We know that the final momentum of the rocket is $p_f = \gamma_f v_f m_f$, and that the combined momentum of the rocket and its laser exhaust, in the initial rest frame, is zero. Then, using Einstein's equation again, we have a bunch of backwards-going photons with total energy
$$E_{\text{exhaust}} = \left|-p_f\right|$$
and a rocket with total energy
$$E_{\text{rocket}}^2 = p_f^2 + m_f ^2.$$
If we assume that none of the laser power was wasted as heat, these components must add up to the initial rest mass of the rocket,
\begin{align}
p_f + \sqrt{p_f^2 + m_f^2} &= m_0
\\
m_f \left( \gamma_f v_f + \sqrt{\gamma_f^2 v_f^2 + 1}
\right) &= m_0
\\
m_f \left( \gamma_f v_f + \gamma_f
\right) &= m_0
\\
m_f &= m_0 \sqrt{\frac{1-v_f}{1+v_f}}
\end{align}
Actually this result also holds if the laser power supply is inefficient, so long as the rocket is thermally insulated such that the thermal waste photons are all emitted in the same direction as the exhaust --- tail of the rocket hot, head of the rocket cold. If there's forward-going thermal radiation, it will be focused in the forward direction in a complicated way, and the problem becomes much more difficult.
Best Answer
The Poynting vector $\vec{N}$ is the power per unit area of your beam.

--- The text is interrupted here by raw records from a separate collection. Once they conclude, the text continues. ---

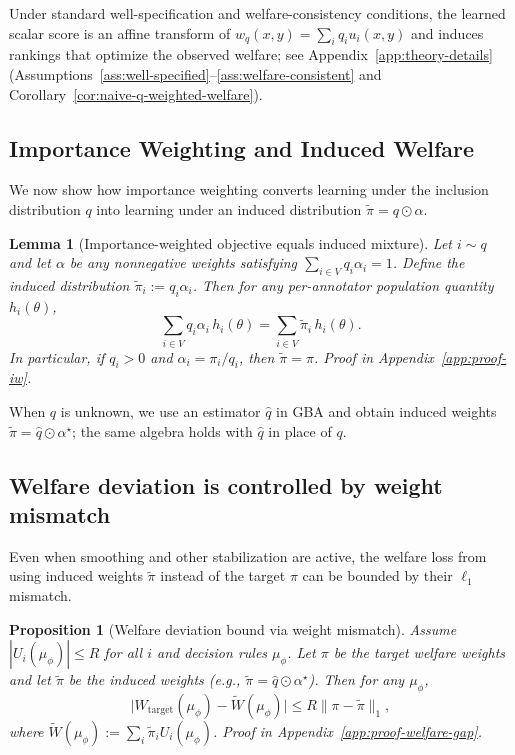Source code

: \documentclass{article}
\theoremstyle{plain}
\newtheorem{proposition}[theorem]{Proposition}
\newtheorem{lemma}[theorem]{Lemma}
\theoremstyle{definition}
\theoremstyle{remark}
\begin{document}
Under standard well-specification and welfare-consistency conditions, the learned scalar score is an affine
transform of $w_q(x,y)=\sum_i q_i u_i(x,y)$ and induces rankings that optimize the observed welfare;
see Appendix~\ref{app:theory-details} (Assumptions~\ref{ass:well-specified}--\ref{ass:welfare-consistent} and
Corollary~\ref{cor:naive-q-weighted-welfare}).

\subsection{Importance Weighting and Induced Welfare}
\label{subsec:theory-unbiased}

We now show how importance weighting converts learning under the inclusion
distribution $q$ into learning under an induced distribution
$\tilde\pi = q\odot \alpha$.

\begin{lemma}[Importance-weighted objective equals induced mixture]
\label{lem:iw-identity}
Let $i\sim q$ and let $\alpha$ be any nonnegative weights satisfying
$\sum_{i\in V} q_i\alpha_i=1$. Define the induced distribution
$\tilde\pi_i := q_i\alpha_i$. Then for any per-annotator population quantity
$h_i(\theta)$,
\begin{equation}
    \sum_{i\in V} q_i\alpha_i\,h_i(\theta)
    =
    \sum_{i\in V}\tilde\pi_i\,h_i(\theta).
    \label{eq:iw-identity}
\end{equation}
In particular, if $q_i>0$ and $\alpha_i=\pi_i/q_i$, then $\tilde\pi=\pi$.
Proof in Appendix~\ref{app:proof-iw}.
\end{lemma}

When $q$ is unknown, we use an estimator $\hat q$ in GBA and obtain induced
weights $\tilde\pi=\hat q\odot \alpha^\star$; the same algebra holds with
$\hat q$ in place of $q$.
\subsection{Welfare deviation is controlled by weight mismatch}
\label{subsec:theory-gap}
Even when smoothing and other stabilization are active, the welfare loss from
using induced weights $\tilde\pi$ instead of the target $\pi$ can be bounded by
their $\ell_1$ mismatch.

\begin{proposition}[Welfare deviation bound via weight mismatch]
\label{prop:welfare-gap}
Assume $|U_i(\mu_\phi)|\le R$ for all $i$ and decision rules $\mu_\phi$.
Let $\pi$ be the target welfare weights and let $\tilde\pi$ be the induced
weights (e.g., $\tilde\pi=\hat q\odot \alpha^\star$).
Then for any $\mu_\phi$,
\begin{equation}
\big|W_{\mathrm{target}}(\mu_\phi)-\widetilde{W}(\mu_\phi)\big|
\le
R\|\pi-\tilde\pi\|_1,
\end{equation}
where $\widetilde{W}(\mu_\phi):=\sum_i \tilde\pi_i U_i(\mu_\phi)$.
Proof in Appendix~\ref{app:proof-welfare-gap}.
\end{proposition}
\end{document}
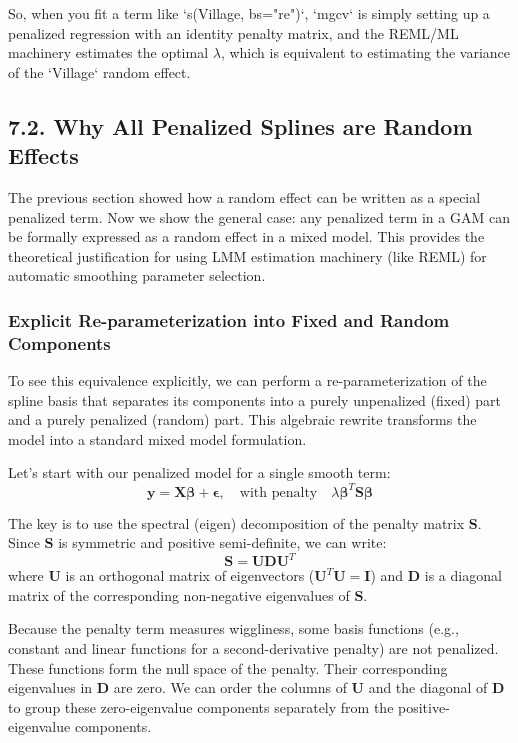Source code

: \documentclass[11pt, a4paper]{article}
\begin{document}
So, when you fit a term like `s(Village, bs="re")`, `mgcv` is simply setting up a penalized regression with an identity penalty matrix, and the REML/ML machinery estimates the optimal $\lambda$, which is equivalent to estimating the variance of the `Village` random effect.

\subsection{7.2. Why All Penalized Splines are Random Effects}
The previous section showed how a random effect can be written as a special penalized term. Now we show the general case: any penalized term in a GAM can be formally expressed as a random effect in a mixed model. This provides the theoretical justification for using LMM estimation machinery (like REML) for automatic smoothing parameter selection.

\subsubsection{Explicit Re-parameterization into Fixed and Random Components}
To see this equivalence explicitly, we can perform a re-parameterization of the spline basis that separates its components into a purely unpenalized (fixed) part and a purely penalized (random) part. This algebraic rewrite transforms the model into a standard mixed model formulation.

Let's start with our penalized model for a single smooth term:
\begin{equation*}
    \mathbf{y} = \mathbf{X}\boldsymbol{\beta} + \boldsymbol{\epsilon}, \quad \text{with penalty} \quad \lambda \boldsymbol{\beta}^T \mathbf{S} \boldsymbol{\beta}
\end{equation*}

The key is to use the spectral (eigen) decomposition of the penalty matrix $\mathbf{S}$. Since $\mathbf{S}$ is symmetric and positive semi-definite, we can write:
\begin{equation*}
    \mathbf{S} = \mathbf{U}\mathbf{D}\mathbf{U}^T
\end{equation*}
where $\mathbf{U}$ is an orthogonal matrix of eigenvectors ($\mathbf{U}^T\mathbf{U} = \mathbf{I}$) and $\mathbf{D}$ is a diagonal matrix of the corresponding non-negative eigenvalues of $\mathbf{S}$.

Because the penalty term measures wiggliness, some basis functions (e.g., constant and linear functions for a second-derivative penalty) are not penalized. These functions form the null space of the penalty. Their corresponding eigenvalues in $\mathbf{D}$ are zero. We can order the columns of $\mathbf{U}$ and the diagonal of $\mathbf{D}$ to group these zero-eigenvalue components separately from the positive-eigenvalue components.
\end{document}
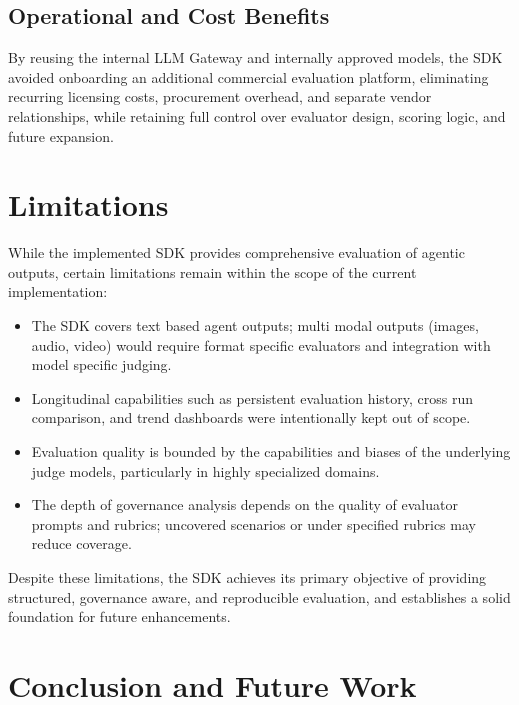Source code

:\documentclass[12pt, a4paper, oneside]{report}
\begin{document}
\section{Operational and Cost Benefits}

By reusing the internal LLM Gateway and internally approved models, the SDK avoided onboarding an additional commercial evaluation platform, eliminating recurring licensing costs, procurement overhead, and separate vendor relationships, while retaining full control over evaluator design, scoring logic, and future expansion.

\newpage
\chapter{Limitations}

While the implemented SDK provides comprehensive evaluation of agentic outputs, certain limitations remain within the scope of the current implementation:

\begin{itemize}
    \item The SDK covers text based agent outputs; multi modal outputs (images, audio, video) would require format specific evaluators and integration with model specific judging.
    \item Longitudinal capabilities such as persistent evaluation history, cross run comparison, and trend dashboards were intentionally kept out of scope.
    \item Evaluation quality is bounded by the capabilities and biases of the underlying judge models, particularly in highly specialized domains.
    \item The depth of governance analysis depends on the quality of evaluator prompts and rubrics; uncovered scenarios or under specified rubrics may reduce coverage.
\end{itemize}

Despite these limitations, the SDK achieves its primary objective of providing structured, governance aware, and reproducible evaluation, and establishes a solid foundation for future enhancements.

\chapter{Conclusion and Future Work}
\end{document}
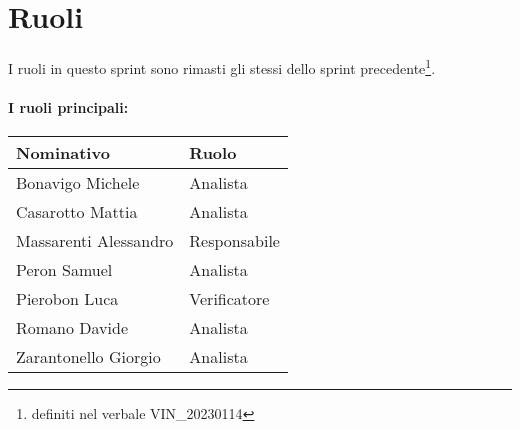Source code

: \section{Ruoli}

I ruoli in questo sprint sono rimasti gli stessi dello sprint precedente\footnote{definiti nel verbale VIN\_20230114}.

\paragraph{I ruoli principali:}

\begin{center}
    \begin{tabularx}{\textwidth}{X l}
        
        \rowcolor{gray!30} \textbf{Nominativo} & \textbf{Ruolo}\\
        
        \hline

        Bonavigo Michele & Analista \\
        \rowcolor{gray!10}Casarotto Mattia & Analista \\
        Massarenti Alessandro & Responsabile \\
        \rowcolor{gray!10}Peron Samuel & Analista \\
        Pierobon Luca & Verificatore \\
        \rowcolor{gray!10}Romano Davide & Analista \\
        Zarantonello Giorgio & Analista \\

    \end{tabularx}
\end{center}
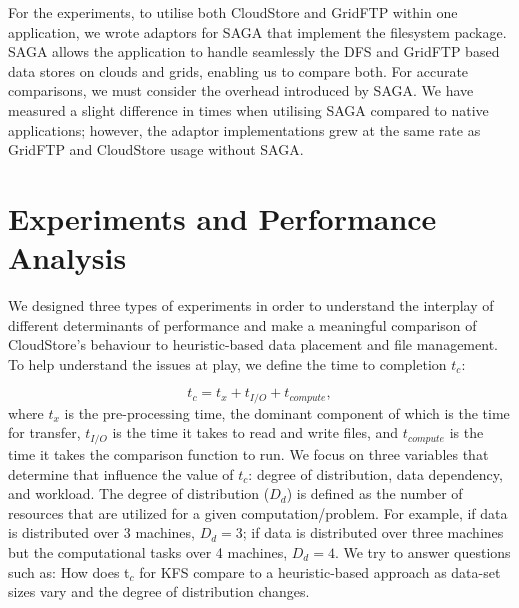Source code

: \documentclass{rspublic}
\begin{document}
For the experiments, to utilise both CloudStore and GridFTP within one
application, we wrote adaptors for SAGA that implement the filesystem
package. SAGA allows the application to handle seamlessly the DFS and
GridFTP based data stores on clouds and grids, enabling us to compare
both. For accurate comparisons, we must consider the overhead
introduced by SAGA. We have measured a slight difference in times when
utilising SAGA compared to native applications; however, the adaptor
implementations grew at the same rate as GridFTP and CloudStore usage
without SAGA. 


\vspace{-0.5cm}

\section{Experiments and Performance Analysis} 


We designed three types of experiments in order to understand the
interplay of different determinants of performance and make a
meaningful comparison of CloudStore's behaviour to heuristic-based
data placement and file management. To help understand the issues at
play, we define the time to completion $t_c$:

\vspace{-0.3cm}

 \begin{equation}
t_c = t_x + t_{I/O} + t_{compute},
\end{equation}
where $t_x$ is the pre-processing time, the dominant component of
which is the time for transfer, $t_{I/O}$ is the time it takes to read
and write files, and $t_{compute}$ is the time it takes the comparison
function to run. We focus on three variables that determine that
influence the value of $t_c$: degree of distribution, data dependency,
and workload. The degree of distribution ($D_d$) is defined as the
number of resources that are utilized for a given
computation/problem. For example, if data is distributed over 3
machines, $D_d=3$; if data is distributed over three machines but the
computational tasks over 4 machines, $D_d=4$. We try to answer
questions such as: How does t$_c$ for KFS compare to a heuristic-based
approach as data-set sizes vary and the degree of distribution
changes.
\end{document}
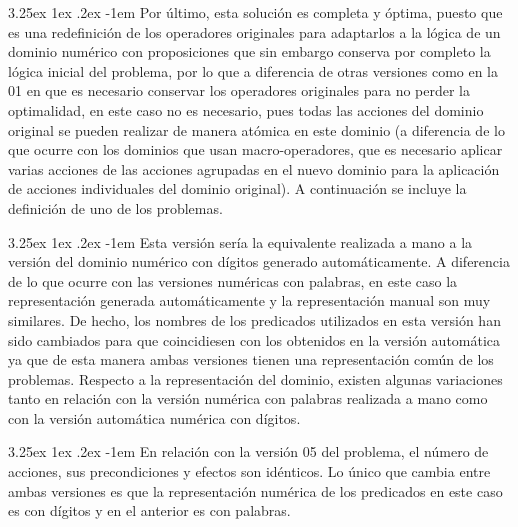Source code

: \documentclass{article}
\makeatletter
\newcounter{subsubsubsection}
\renewcommand\paragraph{\@startsection{paragraph}{5}{\z@}%
      {3.25ex \@plus1ex \@minus.2ex}%
      {-1em}%
      {\normalfont\normalsize\bfseries}}
\makeatother
\begin{document}
    \paragraph{}
    Por último, esta solución es completa y óptima, puesto que es una redefinición de los operadores originales para adaptarlos a la lógica de un dominio numérico con proposiciones que sin embargo conserva por completo la lógica inicial del problema, por lo que a diferencia de otras versiones como en la 01 en que es necesario conservar los operadores originales para no perder la optimalidad, en este caso no es necesario, pues todas las acciones del dominio original se pueden realizar de manera atómica en este dominio (a diferencia de lo que ocurre con los dominios que usan macro-operadores, que es necesario aplicar varias acciones de las acciones agrupadas en el nuevo dominio para la aplicación de acciones individuales del dominio original). A continuación se incluye la definición de uno de los problemas.
    
    \paragraph{}
    Esta versión sería la equivalente realizada a mano a la versión del dominio numérico con dígitos generado automáticamente. A diferencia de lo que ocurre con las versiones numéricas con palabras, en este caso la representación generada automáticamente y la representación manual son muy similares. De hecho, los nombres de los predicados utilizados en esta versión han sido cambiados para que coincidiesen con los obtenidos en la versión automática ya que de esta manera ambas versiones tienen una representación común de los problemas. Respecto a la representación del dominio, existen algunas variaciones tanto en relación con la versión numérica con palabras realizada a mano como con la versión automática numérica con dígitos.
    
    \paragraph{}
    En relación con la versión 05 del problema, el número de acciones, sus precondiciones y efectos son idénticos. Lo único que cambia entre ambas versiones es que la representación numérica de los predicados en este caso es con dígitos y en el anterior es con palabras.
    
\end{document}
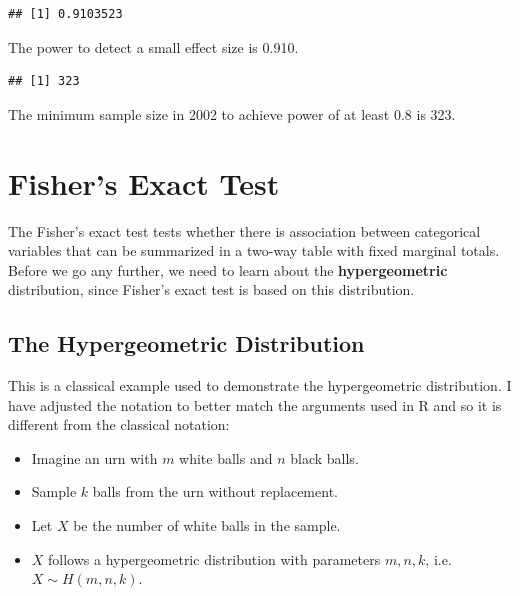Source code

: \documentclass[
]{book}
\newenvironment{Shaded}{\begin{snugshade}}{\end{snugshade}}
\newcommand{\AttributeTok}[1]{\textcolor[rgb]{0.13,0.29,0.53}{#1}}
\newcommand{\DecValTok}[1]{\textcolor[rgb]{0.00,0.00,0.81}{#1}}
\newcommand{\DocumentationTok}[1]{\textcolor[rgb]{0.56,0.35,0.01}{\textbf{\textit{#1}}}}
\newcommand{\FloatTok}[1]{\textcolor[rgb]{0.00,0.00,0.81}{#1}}
\newcommand{\FunctionTok}[1]{\textcolor[rgb]{0.13,0.29,0.53}{\textbf{#1}}}
\newcommand{\NormalTok}[1]{#1}
\newcommand{\SpecialCharTok}[1]{\textcolor[rgb]{0.81,0.36,0.00}{\textbf{#1}}}
\newcommand{\StringTok}[1]{\textcolor[rgb]{0.31,0.60,0.02}{#1}}
\providecommand{\tightlist}{%
  \setlength{\itemsep}{0pt}\setlength{\parskip}{0pt}}
\theoremstyle{definition}
\theoremstyle{definition}
\theoremstyle{definition}
\theoremstyle{definition}
\theoremstyle{remark}
\begin{document}
\begin{verbatim}
## [1] 0.9103523
\end{verbatim}

The power to detect a small effect size is 0.910.

\begin{Shaded}
\end{Shaded}

\begin{verbatim}
## [1] 323
\end{verbatim}

The minimum sample size in 2002 to achieve power of at least 0.8 is 323.

\hypertarget{exact}{%
\section{Fisher's Exact Test}\label{exact}}

The Fisher's exact test tests whether there is association between categorical variables that can be summarized in a two-way table with fixed marginal totals. Before we go any further, we need to learn about the \textbf{hypergeometric} distribution, since Fisher's exact test is based on this distribution.

\hypertarget{the-hypergeometric-distribution}{%
\subsection{The Hypergeometric Distribution}\label{the-hypergeometric-distribution}}

This is a classical example used to demonstrate the hypergeometric distribution. I have adjusted the notation to better match the arguments used in R and so it is different from the classical notation:

\begin{itemize}
\tightlist
\item
  Imagine an urn with \(m\) white balls and \(n\) black balls.
\item
  Sample \(k\) balls from the urn without replacement.
\item
  Let \(X\) be the number of white balls in the sample.
\item
  \(X\) follows a hypergeometric distribution with parameters \(m, n, k\), i.e.~\(X \sim H(m, n, k)\).
\end{itemize}
\end{document}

If the beam is perfectly absorbed, then the force is given by $$ F = \frac{1}{c} \int \vec{N} \cdot d\vec{A}$$
So, providing you have the beam incident normally upon something, the force on it will just be the power of the laser divided by the speed of light.
Of course, if the light is reflected, then you have more force. In the limit of a perfect, specular reflection, the force is doubled.
If what you mean is, suppose I have a laser pointer suspended in space and I turn it on; What is the apparent accelerating force on the laser pointer? The answer is exactly the same as above. Power divided by the speed of light.